# Promote spreading from newly seeded Bermuda



## sanders4617 (Jul 9, 2018)

I seeded Bermuda 12 days ago and got a lot of it coming up and growing well.

Unfortunately I have planted late in the season, so I've gotta do everything in my power to get this in good before colder temps.

What methods do you guys use to get Bermuda to spread more after just seeding? Is that something I should even promote? Or should I just be fertilizing well and doing all that I can to promote top growth?

If this was June, I'd not worry and would probably have plenty time to get full and spread.

Thanks

Ryan


----------



## DTCC_Turf (May 26, 2018)

Fertilizer and mow often. You want lateral growth. Mowing often will help promote this.


----------



## Lawn_newbie (Jun 19, 2018)

The same as what @DTCC_Turf said. I put down .5lb of N per week, water 1.5", and cut every day. I have been at this a little over a week and the rate of growth is excellent.


----------



## sanders4617 (Jul 9, 2018)

Thanks! Yeah it's only 12 days after seeding so nowhere near mowing just yet, but I'll be feeding it very well over next couple months!


----------



## sanders4617 (Jul 9, 2018)

How high do you let the initial grass to grow before doing the first mow? Should I try to go we low as I can with my mower? I'll just be using a push husq so it won't be near as low as a reel of course.


----------



## Crabbychas (Apr 25, 2018)

Whenever it gets to the height you want to maintain it at, start mowing.


----------



## Colonel K0rn (Jul 4, 2017)

You could do what I did and just get a manual push reel at the Home Depot for $99, or one off of Craigslist that someone bought but realized it was too much work/wrong for their type of grass. Set it low, and it's a lot easier on the new seedlings than your rotary mower, with a cleaner cut.
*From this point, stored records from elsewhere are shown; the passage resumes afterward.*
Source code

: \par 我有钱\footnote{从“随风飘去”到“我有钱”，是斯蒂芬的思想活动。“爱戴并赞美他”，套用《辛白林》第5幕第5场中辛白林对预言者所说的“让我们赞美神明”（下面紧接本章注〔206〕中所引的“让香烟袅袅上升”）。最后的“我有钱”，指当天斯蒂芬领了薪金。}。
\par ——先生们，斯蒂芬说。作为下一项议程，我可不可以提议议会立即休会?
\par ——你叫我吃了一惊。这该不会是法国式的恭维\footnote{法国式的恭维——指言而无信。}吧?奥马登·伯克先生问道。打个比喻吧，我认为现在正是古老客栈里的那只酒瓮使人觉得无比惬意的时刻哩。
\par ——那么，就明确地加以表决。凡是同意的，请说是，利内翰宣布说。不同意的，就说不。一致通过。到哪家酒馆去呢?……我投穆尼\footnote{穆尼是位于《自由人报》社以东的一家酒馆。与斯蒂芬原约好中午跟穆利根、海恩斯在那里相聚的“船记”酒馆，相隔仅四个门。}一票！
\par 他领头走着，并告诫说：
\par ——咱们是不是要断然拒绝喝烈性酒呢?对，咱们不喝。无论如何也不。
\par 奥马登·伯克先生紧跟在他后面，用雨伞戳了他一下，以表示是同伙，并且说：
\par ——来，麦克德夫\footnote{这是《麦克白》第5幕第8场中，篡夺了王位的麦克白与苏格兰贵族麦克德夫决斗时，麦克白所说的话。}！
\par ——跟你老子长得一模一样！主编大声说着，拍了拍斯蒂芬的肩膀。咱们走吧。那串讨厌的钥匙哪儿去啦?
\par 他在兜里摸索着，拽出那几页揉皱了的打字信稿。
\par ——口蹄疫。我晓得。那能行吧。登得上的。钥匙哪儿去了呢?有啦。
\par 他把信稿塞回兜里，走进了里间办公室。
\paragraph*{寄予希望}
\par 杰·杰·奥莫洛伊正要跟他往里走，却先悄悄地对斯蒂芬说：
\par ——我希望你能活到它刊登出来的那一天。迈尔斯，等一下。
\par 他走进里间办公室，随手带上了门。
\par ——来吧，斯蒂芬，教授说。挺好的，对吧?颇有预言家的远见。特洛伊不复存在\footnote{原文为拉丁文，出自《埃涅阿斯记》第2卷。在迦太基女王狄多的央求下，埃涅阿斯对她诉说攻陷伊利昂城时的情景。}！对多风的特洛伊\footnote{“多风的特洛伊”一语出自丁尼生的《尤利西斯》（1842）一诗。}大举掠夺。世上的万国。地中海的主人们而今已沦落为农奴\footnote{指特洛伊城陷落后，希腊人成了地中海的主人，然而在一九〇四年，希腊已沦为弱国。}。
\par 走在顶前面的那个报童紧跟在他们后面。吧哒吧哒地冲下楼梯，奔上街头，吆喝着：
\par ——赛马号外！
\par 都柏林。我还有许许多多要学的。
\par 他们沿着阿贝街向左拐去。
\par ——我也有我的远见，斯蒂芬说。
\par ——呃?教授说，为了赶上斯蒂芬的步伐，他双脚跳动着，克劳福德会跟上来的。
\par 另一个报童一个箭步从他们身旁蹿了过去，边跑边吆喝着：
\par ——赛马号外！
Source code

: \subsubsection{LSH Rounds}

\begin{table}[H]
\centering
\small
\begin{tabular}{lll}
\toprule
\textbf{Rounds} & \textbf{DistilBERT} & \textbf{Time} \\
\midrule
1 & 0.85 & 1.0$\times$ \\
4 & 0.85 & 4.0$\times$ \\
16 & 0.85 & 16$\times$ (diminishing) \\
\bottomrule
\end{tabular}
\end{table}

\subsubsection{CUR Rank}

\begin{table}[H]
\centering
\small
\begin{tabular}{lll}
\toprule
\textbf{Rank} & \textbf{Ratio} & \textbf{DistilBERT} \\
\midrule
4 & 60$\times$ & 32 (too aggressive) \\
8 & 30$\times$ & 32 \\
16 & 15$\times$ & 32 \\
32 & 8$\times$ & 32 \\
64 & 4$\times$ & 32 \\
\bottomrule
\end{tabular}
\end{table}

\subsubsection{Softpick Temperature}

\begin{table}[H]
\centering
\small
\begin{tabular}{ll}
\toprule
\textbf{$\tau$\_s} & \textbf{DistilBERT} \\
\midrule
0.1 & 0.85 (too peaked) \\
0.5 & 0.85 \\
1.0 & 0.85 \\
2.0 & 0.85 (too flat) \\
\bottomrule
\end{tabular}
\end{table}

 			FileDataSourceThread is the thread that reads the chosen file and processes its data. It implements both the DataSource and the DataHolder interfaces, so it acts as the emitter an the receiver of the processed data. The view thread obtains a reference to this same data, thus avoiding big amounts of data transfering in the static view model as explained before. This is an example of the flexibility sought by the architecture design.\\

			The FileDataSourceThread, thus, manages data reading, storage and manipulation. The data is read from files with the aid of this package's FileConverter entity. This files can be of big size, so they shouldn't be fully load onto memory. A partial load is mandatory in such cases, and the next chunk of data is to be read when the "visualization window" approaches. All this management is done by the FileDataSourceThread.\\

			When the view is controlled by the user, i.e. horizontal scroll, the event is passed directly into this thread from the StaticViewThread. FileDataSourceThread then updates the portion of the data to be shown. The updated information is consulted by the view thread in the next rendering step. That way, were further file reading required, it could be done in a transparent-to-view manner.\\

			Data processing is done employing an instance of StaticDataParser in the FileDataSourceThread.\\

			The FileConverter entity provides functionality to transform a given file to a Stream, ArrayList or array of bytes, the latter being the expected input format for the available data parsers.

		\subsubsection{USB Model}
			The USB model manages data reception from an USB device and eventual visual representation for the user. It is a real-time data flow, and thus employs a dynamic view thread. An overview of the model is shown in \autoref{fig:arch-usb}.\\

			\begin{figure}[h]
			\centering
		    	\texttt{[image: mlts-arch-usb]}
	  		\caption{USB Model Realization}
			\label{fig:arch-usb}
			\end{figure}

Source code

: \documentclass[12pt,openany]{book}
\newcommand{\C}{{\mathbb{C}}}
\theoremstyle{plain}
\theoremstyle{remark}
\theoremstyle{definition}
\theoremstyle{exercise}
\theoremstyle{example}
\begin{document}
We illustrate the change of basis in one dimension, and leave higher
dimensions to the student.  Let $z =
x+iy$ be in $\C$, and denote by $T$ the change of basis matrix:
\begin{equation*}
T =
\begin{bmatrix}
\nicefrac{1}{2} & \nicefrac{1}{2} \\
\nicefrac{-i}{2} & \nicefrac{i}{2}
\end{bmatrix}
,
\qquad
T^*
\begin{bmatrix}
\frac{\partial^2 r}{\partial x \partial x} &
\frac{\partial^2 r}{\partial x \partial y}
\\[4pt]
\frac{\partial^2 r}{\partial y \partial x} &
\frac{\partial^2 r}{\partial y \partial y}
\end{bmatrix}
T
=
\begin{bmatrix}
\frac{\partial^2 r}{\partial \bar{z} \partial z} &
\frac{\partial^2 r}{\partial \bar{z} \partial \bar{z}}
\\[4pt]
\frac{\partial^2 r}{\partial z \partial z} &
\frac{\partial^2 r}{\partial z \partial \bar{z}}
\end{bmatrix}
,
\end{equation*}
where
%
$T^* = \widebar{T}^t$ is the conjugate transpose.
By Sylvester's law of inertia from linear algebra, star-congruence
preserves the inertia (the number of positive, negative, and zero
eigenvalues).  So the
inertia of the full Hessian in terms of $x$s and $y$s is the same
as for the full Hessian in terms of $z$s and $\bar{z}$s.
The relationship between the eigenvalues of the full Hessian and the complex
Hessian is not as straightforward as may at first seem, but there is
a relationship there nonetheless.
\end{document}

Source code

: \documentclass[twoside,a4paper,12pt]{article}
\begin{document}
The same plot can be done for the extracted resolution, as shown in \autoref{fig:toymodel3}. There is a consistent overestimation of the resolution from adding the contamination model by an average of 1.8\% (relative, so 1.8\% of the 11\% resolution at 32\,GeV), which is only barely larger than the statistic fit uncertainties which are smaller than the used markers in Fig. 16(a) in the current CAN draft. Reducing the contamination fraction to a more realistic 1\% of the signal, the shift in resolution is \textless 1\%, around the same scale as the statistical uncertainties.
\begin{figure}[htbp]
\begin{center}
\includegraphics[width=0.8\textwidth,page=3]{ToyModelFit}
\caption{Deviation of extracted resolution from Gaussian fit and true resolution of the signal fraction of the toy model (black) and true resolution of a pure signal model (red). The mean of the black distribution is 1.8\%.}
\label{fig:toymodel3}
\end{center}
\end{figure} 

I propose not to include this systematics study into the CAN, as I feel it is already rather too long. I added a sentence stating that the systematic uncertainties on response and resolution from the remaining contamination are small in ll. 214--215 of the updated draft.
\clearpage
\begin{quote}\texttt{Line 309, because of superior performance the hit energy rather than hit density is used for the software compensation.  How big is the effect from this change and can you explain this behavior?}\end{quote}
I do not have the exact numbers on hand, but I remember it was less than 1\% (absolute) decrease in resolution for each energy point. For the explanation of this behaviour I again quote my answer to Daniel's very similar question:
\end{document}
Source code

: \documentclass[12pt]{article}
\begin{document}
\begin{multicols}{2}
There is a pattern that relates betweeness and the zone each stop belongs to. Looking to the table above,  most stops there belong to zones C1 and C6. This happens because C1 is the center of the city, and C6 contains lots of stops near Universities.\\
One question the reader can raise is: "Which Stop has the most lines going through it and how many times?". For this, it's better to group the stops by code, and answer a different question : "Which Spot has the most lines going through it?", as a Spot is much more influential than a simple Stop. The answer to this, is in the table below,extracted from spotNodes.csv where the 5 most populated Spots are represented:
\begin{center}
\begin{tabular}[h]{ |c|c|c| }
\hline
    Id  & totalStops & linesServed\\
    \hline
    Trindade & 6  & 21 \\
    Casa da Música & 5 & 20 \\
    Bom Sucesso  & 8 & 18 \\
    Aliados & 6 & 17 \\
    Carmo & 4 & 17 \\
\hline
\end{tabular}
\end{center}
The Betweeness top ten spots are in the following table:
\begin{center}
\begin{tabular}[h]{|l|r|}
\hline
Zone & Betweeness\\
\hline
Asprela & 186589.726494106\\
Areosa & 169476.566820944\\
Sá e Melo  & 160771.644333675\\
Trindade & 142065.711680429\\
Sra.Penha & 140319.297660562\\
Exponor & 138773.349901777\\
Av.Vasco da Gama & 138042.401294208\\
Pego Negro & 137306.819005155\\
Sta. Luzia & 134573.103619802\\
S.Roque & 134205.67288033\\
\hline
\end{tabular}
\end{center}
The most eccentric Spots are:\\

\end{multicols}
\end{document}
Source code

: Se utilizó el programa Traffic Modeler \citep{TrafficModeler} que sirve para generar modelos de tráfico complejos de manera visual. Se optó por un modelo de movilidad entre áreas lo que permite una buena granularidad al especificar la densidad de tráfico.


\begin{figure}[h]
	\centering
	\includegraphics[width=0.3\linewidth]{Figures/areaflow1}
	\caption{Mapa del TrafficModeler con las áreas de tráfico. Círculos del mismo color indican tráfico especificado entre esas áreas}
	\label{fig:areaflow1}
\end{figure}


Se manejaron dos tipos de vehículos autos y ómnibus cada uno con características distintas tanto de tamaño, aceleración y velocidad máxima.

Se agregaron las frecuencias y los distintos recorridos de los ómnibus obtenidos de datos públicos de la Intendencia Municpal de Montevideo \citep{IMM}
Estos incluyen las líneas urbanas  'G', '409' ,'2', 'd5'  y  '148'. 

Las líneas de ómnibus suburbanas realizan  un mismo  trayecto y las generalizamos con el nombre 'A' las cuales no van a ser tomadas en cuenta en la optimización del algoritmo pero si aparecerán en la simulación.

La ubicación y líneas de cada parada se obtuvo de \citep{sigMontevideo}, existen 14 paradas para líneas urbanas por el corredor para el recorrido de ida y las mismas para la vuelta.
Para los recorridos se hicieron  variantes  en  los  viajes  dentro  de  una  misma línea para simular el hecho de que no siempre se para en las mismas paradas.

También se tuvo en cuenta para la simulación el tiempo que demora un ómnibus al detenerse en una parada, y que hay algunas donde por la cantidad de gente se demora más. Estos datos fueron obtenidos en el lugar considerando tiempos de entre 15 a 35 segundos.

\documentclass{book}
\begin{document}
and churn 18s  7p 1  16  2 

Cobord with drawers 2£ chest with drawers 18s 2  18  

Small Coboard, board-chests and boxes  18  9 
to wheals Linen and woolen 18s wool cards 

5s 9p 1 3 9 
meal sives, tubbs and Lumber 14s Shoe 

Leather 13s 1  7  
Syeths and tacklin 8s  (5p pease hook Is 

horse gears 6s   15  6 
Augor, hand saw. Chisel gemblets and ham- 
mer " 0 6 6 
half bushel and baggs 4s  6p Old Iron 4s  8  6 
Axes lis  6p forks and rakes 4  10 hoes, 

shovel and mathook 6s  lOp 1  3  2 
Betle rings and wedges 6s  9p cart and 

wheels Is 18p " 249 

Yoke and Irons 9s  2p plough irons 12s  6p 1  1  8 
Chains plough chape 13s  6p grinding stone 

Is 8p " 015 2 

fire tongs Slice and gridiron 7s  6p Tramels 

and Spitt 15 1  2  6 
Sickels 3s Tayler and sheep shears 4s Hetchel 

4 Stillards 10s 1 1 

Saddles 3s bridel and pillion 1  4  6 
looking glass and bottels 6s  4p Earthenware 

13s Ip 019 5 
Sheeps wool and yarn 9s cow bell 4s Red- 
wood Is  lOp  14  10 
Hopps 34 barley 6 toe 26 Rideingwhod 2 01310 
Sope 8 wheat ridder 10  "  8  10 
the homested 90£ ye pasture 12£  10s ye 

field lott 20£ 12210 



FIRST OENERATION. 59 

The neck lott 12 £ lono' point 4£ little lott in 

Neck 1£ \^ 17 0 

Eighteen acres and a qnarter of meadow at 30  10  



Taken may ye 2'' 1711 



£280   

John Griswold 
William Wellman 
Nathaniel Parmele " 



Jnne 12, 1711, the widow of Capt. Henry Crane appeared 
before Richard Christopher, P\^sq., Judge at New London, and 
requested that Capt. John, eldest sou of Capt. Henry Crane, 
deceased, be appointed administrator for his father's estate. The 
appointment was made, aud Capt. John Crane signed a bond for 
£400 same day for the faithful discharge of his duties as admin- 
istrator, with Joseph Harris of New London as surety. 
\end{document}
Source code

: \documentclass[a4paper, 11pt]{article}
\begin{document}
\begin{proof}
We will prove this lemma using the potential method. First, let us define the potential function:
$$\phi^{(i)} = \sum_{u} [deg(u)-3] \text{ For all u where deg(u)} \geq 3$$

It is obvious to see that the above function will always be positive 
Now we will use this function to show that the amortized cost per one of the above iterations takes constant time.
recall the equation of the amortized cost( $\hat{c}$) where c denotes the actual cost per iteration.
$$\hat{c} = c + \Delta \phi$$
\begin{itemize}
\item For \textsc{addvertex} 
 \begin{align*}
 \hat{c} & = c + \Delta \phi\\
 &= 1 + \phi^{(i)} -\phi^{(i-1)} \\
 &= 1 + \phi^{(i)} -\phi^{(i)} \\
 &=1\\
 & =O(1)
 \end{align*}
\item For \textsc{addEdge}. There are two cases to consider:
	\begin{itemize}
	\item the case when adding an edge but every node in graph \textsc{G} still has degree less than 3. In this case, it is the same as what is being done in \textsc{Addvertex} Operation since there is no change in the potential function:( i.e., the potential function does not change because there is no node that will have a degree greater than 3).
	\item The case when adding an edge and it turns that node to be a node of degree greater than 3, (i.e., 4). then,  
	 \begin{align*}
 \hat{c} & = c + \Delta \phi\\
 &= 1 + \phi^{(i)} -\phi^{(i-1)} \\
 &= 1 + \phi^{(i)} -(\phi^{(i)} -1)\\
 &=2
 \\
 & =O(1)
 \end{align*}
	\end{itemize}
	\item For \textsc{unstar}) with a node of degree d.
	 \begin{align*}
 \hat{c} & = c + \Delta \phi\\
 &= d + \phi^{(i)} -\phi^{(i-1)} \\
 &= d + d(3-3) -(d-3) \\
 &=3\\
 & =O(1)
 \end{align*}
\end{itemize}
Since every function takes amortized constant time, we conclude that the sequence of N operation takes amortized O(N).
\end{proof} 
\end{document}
I started mowing my lawn when it got to 2" tall, and cut at 1 1/2", then dropped it to 1". Once I started mowing frequently, and kept feeding, it took off.


----------



## sanders4617 (Jul 9, 2018)

@Colonel K0rn do those actually do a good job?


----------



## Colonel K0rn (Jul 4, 2017)

sanders4617 said:


> Colonel K0rn do those actually do a good job?


Yes, they work great until your yard gets really super thick and dense and hard to push through. That being said, this year there were some times I couldn't cut all of the seed heads that popped up all over the yard in the front and back, despite mowing every 2-3 days, and I just used the manual reel to chop them down. For some reason, they wouldn't get under the greens mower, but the push reel took care of them easily.

Plus, it's an easy mow, easy way to get some exercise.


----------



## smurg (May 30, 2018)

sanders4617 said:


> @Colonel K0rn do those actually do a good job?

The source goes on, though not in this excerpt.